Event overview
Designers of human-computer interfaces can benefit from understanding how the physics of our skin shapes the messages that are sent to the brain.
The mechanics of contact and friction is to touch what sound waves are to audition, and what light waves are to vision.
The complex physics of contact and its consequences inside our sensitive tissues, however, differ in fundamental ways from the physics of acoustics and optics. The astonishing variety of phenomena resulting from the contact between fingers and objects is likely to have fashioned our somatosensory system at all its levels of its organisation, from early mechanics to cognition.

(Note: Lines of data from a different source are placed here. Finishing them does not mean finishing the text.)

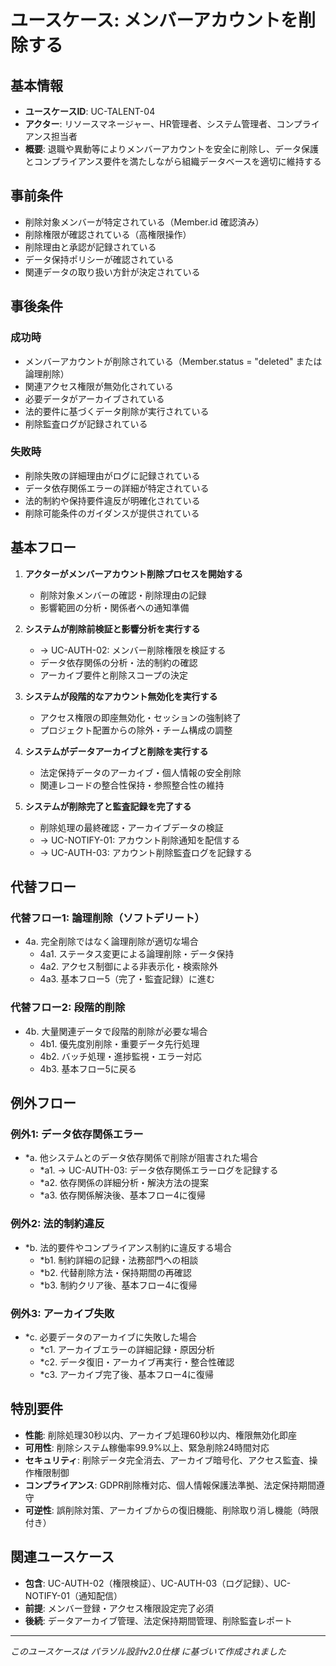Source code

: # ユースケース: メンバーアカウントを削除する

## 基本情報
- **ユースケースID**: UC-TALENT-04
- **アクター**: リソースマネージャー、HR管理者、システム管理者、コンプライアンス担当者
- **概要**: 退職や異動等によりメンバーアカウントを安全に削除し、データ保護とコンプライアンス要件を満たしながら組織データベースを適切に維持する

## 事前条件
- 削除対象メンバーが特定されている（Member.id 確認済み）
- 削除権限が確認されている（高権限操作）
- 削除理由と承認が記録されている
- データ保持ポリシーが確認されている
- 関連データの取り扱い方針が決定されている

## 事後条件
### 成功時
- メンバーアカウントが削除されている（Member.status = "deleted" または論理削除）
- 関連アクセス権限が無効化されている
- 必要データがアーカイブされている
- 法的要件に基づくデータ削除が実行されている
- 削除監査ログが記録されている

### 失敗時
- 削除失敗の詳細理由がログに記録されている
- データ依存関係エラーの詳細が特定されている
- 法的制約や保持要件違反が明確化されている
- 削除可能条件のガイダンスが提供されている

## 基本フロー
1. **アクターがメンバーアカウント削除プロセスを開始する**
   - 削除対象メンバーの確認・削除理由の記録
   - 影響範囲の分析・関係者への通知準備

2. **システムが削除前検証と影響分析を実行する**
   - → UC-AUTH-02: メンバー削除権限を検証する
   - データ依存関係の分析・法的制約の確認
   - アーカイブ要件と削除スコープの決定

3. **システムが段階的なアカウント無効化を実行する**
   - アクセス権限の即座無効化・セッションの強制終了
   - プロジェクト配置からの除外・チーム構成の調整

4. **システムがデータアーカイブと削除を実行する**
   - 法定保持データのアーカイブ・個人情報の安全削除
   - 関連レコードの整合性保持・参照整合性の維持

5. **システムが削除完了と監査記録を完了する**
   - 削除処理の最終確認・アーカイブデータの検証
   - → UC-NOTIFY-01: アカウント削除通知を配信する
   - → UC-AUTH-03: アカウント削除監査ログを記録する

## 代替フロー
### 代替フロー1: 論理削除（ソフトデリート）
- 4a. 完全削除ではなく論理削除が適切な場合
  - 4a1. ステータス変更による論理削除・データ保持
  - 4a2. アクセス制御による非表示化・検索除外
  - 4a3. 基本フロー5（完了・監査記録）に進む

### 代替フロー2: 段階的削除
- 4b. 大量関連データで段階的削除が必要な場合
  - 4b1. 優先度別削除・重要データ先行処理
  - 4b2. バッチ処理・進捗監視・エラー対応
  - 4b3. 基本フロー5に戻る

## 例外フロー
### 例外1: データ依存関係エラー
- *a. 他システムとのデータ依存関係で削除が阻害された場合
  - *a1. → UC-AUTH-03: データ依存関係エラーログを記録する
  - *a2. 依存関係の詳細分析・解決方法の提案
  - *a3. 依存関係解決後、基本フロー4に復帰

### 例外2: 法的制約違反
- *b. 法的要件やコンプライアンス制約に違反する場合
  - *b1. 制約詳細の記録・法務部門への相談
  - *b2. 代替削除方法・保持期間の再確認
  - *b3. 制約クリア後、基本フロー4に復帰

### 例外3: アーカイブ失敗
- *c. 必要データのアーカイブに失敗した場合
  - *c1. アーカイブエラーの詳細記録・原因分析
  - *c2. データ復旧・アーカイブ再実行・整合性確認
  - *c3. アーカイブ完了後、基本フロー4に復帰

## 特別要件
- **性能**: 削除処理30秒以内、アーカイブ処理60秒以内、権限無効化即座
- **可用性**: 削除システム稼働率99.9%以上、緊急削除24時間対応
- **セキュリティ**: 削除データ完全消去、アーカイブ暗号化、アクセス監査、操作権限制御
- **コンプライアンス**: GDPR削除権対応、個人情報保護法準拠、法定保持期間遵守
- **可逆性**: 誤削除対策、アーカイブからの復旧機能、削除取り消し機能（時限付き）

## 関連ユースケース
- **包含**: UC-AUTH-02（権限検証）、UC-AUTH-03（ログ記録）、UC-NOTIFY-01（通知配信）
- **前提**: メンバー登録・アクセス権限設定完了必須
- **後続**: データアーカイブ管理、法定保持期間管理、削除監査レポート

---
*このユースケースは パラソル設計v2.0仕様 に基づいて作成されました*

This talk will illustrate this idea through a variety of specific examples that show how surface physics shape the messages that are sent to the brain, providing completely new opportunities for applications of human machines interfaces.
Biography
Vincent Hayward is a professor (on leave) at the Université Pierre et Marie Curie (UPMC) in Paris. Before, he was with the Department of Electrical and Computer Engineering at McGill University, Montréal, Canada, where he became a full Professor in 2006 and was the Director of the McGill Centre for Intelligent Machines from 2001 to 2004.
Hayward is a Fellow of the IEEE, interested in haptic device design, human perception, and robotics. He was a European Research Council Grantee from 2010 to 2016. Since January 2017, Hayward has been a Professor of Tactile Perception and Technology at the School of Advanced Studies of the University of London, supported by a Leverhulme Trust Fellowship.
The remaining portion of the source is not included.